A Rural English Manor Immortalized by Virginia Woolf as a Place Where ‘No Sound Whatever Reaches Your Ear’ Is on the Market for $3.1 Million
The property dates back to 1280 and comes with a moat.
Blo’ Norton Hall, a grand English manor that featured prominently in a Virginia Woolf short story, has hit the market for £2.6 million ($3.1 million). The 72-acre plot in rural Norfolk dates back to the year 1280, and some of its Elizabethan structure, built in the 16th century, remains intact.
“When you are set down at the Hall,” wrote Woolf in 1906, “no sound whatever reaches your ear; the very light seems to filter through deep layers; & the air circulates slowly, as though it had but to make the circuit of the Hall, & its duties were complete.”
That summer, Woolf stayed at Blo’ Norton Hall, which provided the setting for her short story The Journal of Miss Joan Martyn. In the story, the protagonist is a historian researching England’s medieval land-tenure system. During her stay, Woolf used to bicycle around Norfolk.
According to the Savills listing, the nine-bedroom home has undergone some renovations but is still loaded with period details, including mullion windows, octagonal chimneys, stained glass, large open fireplaces, and sections with original flooring. But the pièce de résistance is a dining hall lined with original 16th-century paneling.
Described by Tatler, the estate consists of arable land, parks, and meadows. It’s surrounded by a former moat and nestled among topiary, thick hornbeam hedging, beds of lavender, and an orchard. It also features a tennis court and cottages.
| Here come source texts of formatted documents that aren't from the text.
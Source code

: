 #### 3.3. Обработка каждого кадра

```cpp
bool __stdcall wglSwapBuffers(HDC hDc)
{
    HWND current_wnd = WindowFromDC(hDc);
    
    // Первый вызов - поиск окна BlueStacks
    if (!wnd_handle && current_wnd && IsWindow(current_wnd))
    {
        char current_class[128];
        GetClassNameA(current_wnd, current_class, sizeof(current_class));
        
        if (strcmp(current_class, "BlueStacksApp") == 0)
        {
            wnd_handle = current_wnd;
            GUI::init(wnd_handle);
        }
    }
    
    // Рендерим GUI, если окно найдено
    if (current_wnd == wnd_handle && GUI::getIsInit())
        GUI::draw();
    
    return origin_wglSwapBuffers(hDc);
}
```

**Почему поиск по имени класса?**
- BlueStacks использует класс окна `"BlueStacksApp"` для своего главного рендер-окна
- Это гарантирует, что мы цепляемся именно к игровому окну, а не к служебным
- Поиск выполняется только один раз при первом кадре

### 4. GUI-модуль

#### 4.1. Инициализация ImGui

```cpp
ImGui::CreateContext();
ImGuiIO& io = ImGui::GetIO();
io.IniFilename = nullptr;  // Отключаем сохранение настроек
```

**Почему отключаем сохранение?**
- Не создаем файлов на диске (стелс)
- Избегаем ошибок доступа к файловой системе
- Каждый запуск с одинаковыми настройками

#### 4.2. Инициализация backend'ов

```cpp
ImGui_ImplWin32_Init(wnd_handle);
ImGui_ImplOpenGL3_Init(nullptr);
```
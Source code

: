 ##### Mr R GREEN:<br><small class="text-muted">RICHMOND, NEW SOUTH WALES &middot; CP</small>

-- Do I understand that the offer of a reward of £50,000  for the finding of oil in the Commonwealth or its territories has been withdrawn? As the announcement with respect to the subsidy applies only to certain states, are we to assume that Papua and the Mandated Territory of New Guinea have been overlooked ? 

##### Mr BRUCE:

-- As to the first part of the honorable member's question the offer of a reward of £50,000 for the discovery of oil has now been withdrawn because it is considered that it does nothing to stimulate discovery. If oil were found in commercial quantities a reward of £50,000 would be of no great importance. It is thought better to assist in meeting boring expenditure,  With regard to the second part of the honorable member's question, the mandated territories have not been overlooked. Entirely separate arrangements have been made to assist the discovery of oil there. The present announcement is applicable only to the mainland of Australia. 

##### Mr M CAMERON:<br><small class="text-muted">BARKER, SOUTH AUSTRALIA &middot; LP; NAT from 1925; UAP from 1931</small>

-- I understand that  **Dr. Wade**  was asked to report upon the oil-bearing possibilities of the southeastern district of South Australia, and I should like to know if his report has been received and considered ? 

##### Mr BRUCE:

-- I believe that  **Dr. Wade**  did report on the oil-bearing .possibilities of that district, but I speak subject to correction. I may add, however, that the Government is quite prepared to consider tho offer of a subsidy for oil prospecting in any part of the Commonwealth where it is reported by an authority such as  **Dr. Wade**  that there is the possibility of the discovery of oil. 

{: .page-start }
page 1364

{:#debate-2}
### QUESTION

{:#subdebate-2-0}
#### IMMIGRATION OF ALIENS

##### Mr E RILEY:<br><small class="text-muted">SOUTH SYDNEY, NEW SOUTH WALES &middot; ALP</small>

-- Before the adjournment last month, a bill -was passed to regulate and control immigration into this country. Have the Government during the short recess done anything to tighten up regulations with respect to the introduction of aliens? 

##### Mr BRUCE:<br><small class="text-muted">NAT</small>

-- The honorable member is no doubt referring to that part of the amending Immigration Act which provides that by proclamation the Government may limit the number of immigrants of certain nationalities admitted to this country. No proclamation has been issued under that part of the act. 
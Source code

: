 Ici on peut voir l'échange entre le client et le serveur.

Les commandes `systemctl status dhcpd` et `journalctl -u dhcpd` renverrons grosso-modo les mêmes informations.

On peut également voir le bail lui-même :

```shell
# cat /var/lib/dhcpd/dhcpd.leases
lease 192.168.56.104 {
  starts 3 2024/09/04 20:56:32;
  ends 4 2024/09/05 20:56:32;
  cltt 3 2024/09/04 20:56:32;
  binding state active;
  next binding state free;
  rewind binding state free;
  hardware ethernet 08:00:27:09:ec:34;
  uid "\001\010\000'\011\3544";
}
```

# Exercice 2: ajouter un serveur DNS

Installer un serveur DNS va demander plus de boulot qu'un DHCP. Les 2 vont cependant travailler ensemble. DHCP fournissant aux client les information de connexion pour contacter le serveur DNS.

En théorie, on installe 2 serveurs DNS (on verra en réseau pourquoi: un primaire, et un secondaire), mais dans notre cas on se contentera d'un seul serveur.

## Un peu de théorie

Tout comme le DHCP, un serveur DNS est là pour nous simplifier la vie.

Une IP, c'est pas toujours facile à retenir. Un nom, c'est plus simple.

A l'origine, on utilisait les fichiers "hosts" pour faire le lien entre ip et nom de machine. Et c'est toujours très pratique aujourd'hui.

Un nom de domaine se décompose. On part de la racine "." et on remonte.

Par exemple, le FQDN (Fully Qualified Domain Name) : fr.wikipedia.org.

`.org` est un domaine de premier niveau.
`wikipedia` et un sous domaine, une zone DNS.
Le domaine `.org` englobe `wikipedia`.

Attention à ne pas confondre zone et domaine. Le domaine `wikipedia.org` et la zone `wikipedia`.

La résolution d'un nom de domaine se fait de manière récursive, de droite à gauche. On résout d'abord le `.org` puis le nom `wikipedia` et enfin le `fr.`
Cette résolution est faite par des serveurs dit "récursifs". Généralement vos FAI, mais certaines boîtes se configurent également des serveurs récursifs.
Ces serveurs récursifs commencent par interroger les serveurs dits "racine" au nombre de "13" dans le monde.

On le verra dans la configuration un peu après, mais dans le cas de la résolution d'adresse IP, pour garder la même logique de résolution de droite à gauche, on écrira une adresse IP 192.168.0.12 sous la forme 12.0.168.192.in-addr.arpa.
Later in 1906, Prince Frederick Duleep Singh—son of the last Maharaja of the Sikh Empire, who lived nearby—rented Blo’ Norton Hall and lived there for the last 20 years of his life. Prince Frederick, who claimed that Blo’ Norton Hall was the oldest inhabited house in Norfolk, is buried in its churchyard; there is a memorial to him inside the church.
The property takes its name from the nearby village of Blo’ Norton, which likely derives from the Olde English for ‘bleak or cold north enclosure.’ “The Hall exudes history, from the moment you arrive to every room in the house,” said Savills agent Ben Rivett. “It’s a real gem.”